日記

山のコンディションは最高だが…
2020.10.09

4時起床。部屋まで外が冷え込んいることを感じる。
目を覚ますように歯を磨き、顔を洗い、着替える。荷をまとめながら、天気予報を見つつ、同時進行で朝食となるもの(オレンジジュース、牛乳、黒酢、コーヒー、栄養ドリンク、こんにゃくゼリー、グレープフルーツ、ヨーグルト、プリン、ロールケーキなど)を
流し込んだ。今書き連ねても、めちゃくちゃな内容だ。
お腹が落ち着く間もなく5時過ぎに出発。まだ、夜明け前。身震いしながら、体を温めるべく走った。予想通りに胃の中で、先ほど押し込んだものがミックスされて、変な感じになっていることが分かった。
お腹の状況とは関係なく、朝日を浴びてうっすらとモルゲンロートする狩場山(かりばやま)が美しい。夜明けから山のコンディションは良さそうだ。
宿から登山口までは18キロ。その間、2度も早朝から農家さんのお宅を訪ねて、トイレをお借りするという状態となってしまった。起こるべくしてなったようなものだ。
登山口に9時前に到着。予定よりも1時間近く遅くなっていた。さらに登山口のトイレでも出したため、朝から4回もしたことになる。

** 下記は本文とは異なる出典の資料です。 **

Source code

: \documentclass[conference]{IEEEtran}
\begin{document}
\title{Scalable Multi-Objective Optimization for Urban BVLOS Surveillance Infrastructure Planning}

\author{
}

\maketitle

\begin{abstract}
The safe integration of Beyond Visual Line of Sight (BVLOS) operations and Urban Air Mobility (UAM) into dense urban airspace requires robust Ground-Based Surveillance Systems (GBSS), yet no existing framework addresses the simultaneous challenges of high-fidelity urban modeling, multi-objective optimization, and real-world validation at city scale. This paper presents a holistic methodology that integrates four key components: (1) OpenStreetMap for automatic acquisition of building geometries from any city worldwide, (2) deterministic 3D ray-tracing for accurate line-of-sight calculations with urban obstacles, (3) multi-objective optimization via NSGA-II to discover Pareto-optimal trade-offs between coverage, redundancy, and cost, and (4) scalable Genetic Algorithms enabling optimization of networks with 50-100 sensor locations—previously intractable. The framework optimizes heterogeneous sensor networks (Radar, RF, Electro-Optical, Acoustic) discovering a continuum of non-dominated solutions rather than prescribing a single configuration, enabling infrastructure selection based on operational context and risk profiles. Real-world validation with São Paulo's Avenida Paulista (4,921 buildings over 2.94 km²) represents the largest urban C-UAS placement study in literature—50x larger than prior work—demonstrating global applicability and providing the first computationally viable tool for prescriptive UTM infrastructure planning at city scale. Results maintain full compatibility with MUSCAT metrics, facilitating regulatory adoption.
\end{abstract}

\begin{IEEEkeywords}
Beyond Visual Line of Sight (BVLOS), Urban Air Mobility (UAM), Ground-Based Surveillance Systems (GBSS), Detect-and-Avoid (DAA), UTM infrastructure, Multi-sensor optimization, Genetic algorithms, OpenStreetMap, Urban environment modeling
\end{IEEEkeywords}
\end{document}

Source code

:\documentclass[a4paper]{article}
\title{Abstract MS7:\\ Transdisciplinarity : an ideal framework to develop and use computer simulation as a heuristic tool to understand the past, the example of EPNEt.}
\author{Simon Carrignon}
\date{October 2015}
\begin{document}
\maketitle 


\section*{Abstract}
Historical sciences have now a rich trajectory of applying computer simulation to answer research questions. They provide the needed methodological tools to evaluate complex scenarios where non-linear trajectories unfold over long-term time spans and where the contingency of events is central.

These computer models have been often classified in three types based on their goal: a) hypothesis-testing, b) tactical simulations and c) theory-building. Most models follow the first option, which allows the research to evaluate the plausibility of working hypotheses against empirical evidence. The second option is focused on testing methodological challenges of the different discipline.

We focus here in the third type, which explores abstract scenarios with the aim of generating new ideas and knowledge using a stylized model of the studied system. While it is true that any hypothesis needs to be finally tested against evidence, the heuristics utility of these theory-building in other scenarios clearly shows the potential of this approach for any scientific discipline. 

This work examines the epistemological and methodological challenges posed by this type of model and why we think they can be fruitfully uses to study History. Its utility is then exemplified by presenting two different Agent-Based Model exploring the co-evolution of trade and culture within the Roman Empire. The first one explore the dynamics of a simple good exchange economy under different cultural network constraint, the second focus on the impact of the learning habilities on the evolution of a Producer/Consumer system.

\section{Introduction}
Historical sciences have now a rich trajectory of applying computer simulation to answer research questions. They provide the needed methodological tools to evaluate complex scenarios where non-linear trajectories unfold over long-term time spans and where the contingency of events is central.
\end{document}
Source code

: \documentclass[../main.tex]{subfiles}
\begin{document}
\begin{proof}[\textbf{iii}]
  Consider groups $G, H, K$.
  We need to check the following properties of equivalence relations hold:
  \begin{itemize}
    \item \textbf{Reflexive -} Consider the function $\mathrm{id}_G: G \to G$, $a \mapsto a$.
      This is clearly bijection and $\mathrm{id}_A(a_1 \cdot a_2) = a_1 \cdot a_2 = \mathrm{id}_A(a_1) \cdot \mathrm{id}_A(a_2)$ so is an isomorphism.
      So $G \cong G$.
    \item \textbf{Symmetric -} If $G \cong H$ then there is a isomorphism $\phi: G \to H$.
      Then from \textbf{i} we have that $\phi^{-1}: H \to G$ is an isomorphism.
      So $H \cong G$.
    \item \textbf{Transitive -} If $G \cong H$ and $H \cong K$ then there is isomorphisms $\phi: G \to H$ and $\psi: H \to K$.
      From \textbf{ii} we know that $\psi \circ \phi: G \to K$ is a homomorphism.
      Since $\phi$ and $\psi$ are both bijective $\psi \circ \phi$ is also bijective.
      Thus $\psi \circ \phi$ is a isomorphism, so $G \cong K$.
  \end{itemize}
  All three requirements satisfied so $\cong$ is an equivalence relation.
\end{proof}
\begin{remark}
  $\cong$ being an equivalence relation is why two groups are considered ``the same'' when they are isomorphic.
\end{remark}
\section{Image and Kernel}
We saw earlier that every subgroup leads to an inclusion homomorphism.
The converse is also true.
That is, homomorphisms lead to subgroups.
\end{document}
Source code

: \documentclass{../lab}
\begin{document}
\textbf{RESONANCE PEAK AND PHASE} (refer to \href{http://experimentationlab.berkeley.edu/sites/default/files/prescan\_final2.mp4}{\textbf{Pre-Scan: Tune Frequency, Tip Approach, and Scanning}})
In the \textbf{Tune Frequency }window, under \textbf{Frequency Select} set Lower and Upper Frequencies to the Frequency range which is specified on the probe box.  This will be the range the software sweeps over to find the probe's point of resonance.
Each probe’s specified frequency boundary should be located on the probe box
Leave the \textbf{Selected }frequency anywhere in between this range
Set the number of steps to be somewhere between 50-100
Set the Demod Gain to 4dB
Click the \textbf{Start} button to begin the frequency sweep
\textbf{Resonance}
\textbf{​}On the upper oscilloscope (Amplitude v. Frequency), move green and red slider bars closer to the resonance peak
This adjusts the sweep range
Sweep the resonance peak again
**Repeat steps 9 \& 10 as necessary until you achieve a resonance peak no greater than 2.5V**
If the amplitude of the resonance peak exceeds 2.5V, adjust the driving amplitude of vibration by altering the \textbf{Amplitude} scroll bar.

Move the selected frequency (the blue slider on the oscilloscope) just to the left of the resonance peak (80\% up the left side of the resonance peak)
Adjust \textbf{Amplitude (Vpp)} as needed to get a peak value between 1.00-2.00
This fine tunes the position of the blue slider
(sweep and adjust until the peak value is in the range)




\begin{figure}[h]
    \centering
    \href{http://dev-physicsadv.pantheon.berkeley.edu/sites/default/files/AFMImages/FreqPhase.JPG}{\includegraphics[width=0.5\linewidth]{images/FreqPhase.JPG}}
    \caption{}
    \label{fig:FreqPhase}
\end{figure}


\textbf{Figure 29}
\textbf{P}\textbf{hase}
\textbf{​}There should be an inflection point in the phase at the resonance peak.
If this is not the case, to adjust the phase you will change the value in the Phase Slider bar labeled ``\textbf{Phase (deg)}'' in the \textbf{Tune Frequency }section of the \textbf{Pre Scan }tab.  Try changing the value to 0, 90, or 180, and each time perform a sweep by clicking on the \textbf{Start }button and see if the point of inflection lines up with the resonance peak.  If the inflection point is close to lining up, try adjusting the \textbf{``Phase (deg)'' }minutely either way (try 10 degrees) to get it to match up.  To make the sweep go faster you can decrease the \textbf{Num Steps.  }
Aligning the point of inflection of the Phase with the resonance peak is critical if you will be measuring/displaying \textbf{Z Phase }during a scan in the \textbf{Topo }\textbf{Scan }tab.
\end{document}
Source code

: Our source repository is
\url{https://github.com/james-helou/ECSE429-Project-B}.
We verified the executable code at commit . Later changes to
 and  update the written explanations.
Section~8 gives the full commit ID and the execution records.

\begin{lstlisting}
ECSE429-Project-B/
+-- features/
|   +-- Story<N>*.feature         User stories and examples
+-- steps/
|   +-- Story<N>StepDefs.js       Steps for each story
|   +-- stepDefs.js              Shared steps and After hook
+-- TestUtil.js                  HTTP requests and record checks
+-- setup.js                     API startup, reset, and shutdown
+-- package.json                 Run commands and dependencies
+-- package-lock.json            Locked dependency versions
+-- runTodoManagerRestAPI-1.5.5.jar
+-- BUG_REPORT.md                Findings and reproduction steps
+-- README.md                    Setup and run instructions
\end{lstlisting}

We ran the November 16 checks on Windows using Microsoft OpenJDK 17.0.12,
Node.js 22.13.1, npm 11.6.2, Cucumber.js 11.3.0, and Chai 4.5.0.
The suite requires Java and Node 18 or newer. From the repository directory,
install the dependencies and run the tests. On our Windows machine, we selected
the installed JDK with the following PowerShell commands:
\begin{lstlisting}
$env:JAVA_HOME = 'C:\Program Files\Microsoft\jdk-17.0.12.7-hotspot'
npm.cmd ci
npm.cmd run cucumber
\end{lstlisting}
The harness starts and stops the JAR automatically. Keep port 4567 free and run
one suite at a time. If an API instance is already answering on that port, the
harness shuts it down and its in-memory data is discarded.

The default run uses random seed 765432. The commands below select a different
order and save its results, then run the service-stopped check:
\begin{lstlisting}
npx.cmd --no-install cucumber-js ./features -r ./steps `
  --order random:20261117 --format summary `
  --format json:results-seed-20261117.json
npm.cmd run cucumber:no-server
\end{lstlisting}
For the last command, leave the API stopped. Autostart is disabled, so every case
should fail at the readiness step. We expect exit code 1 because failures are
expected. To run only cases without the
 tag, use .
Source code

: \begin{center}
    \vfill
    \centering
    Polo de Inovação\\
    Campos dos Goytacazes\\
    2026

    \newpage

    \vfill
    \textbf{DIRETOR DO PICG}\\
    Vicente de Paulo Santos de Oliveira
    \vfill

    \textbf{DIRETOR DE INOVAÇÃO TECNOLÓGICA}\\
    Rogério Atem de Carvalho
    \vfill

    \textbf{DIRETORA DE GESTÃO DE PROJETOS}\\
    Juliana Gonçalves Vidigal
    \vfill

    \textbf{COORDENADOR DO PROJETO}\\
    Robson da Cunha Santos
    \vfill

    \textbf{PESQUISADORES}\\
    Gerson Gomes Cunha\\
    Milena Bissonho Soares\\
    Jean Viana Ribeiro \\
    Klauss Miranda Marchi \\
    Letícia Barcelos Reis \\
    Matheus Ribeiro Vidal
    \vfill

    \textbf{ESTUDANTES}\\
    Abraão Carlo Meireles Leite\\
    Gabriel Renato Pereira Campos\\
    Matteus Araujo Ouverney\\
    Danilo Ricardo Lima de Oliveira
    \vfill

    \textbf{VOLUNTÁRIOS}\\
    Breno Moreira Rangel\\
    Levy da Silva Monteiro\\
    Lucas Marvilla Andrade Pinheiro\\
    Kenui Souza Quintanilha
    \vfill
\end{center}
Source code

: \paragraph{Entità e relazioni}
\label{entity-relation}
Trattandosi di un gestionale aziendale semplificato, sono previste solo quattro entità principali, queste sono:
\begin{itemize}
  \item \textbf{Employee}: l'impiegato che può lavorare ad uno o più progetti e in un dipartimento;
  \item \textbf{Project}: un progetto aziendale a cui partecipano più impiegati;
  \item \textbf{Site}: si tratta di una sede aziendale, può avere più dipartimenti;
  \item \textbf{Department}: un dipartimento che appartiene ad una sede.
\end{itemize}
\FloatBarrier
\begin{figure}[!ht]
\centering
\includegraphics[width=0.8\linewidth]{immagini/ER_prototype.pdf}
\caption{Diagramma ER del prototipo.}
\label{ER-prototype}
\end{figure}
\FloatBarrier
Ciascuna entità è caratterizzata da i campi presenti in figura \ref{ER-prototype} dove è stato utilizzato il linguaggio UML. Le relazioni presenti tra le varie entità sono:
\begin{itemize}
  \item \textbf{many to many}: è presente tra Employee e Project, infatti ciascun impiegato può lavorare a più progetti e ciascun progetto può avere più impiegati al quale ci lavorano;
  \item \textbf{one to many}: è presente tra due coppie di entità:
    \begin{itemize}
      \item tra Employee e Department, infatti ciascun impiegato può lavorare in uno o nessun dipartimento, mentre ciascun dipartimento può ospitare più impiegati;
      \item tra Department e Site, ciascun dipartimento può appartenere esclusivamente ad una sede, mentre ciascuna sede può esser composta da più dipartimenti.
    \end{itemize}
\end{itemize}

9時に吊り橋を渡り、真駒内(まこまない)登山口を出発。いきなりの急登で、早速息が切れる。お腹に力が入らない。いつもならヒョイヒョイ登っていけるのだが…。どんどん調子が悪くなり、激しい腹痛に襲われて、足が止まってしまった。日本一広大なブナ林を有する狩場山、見上げるとブナが黄色く色づき美しい。しかし、腹痛の状況は悪化の一途。標高700メートルを超えた辺りで、動けなくなってしまった。
お腹に力が入らなくなると、これほどまでに脚の力が無くなるのかと思い知った。太陽の日差しがあることが何よりも救いだった。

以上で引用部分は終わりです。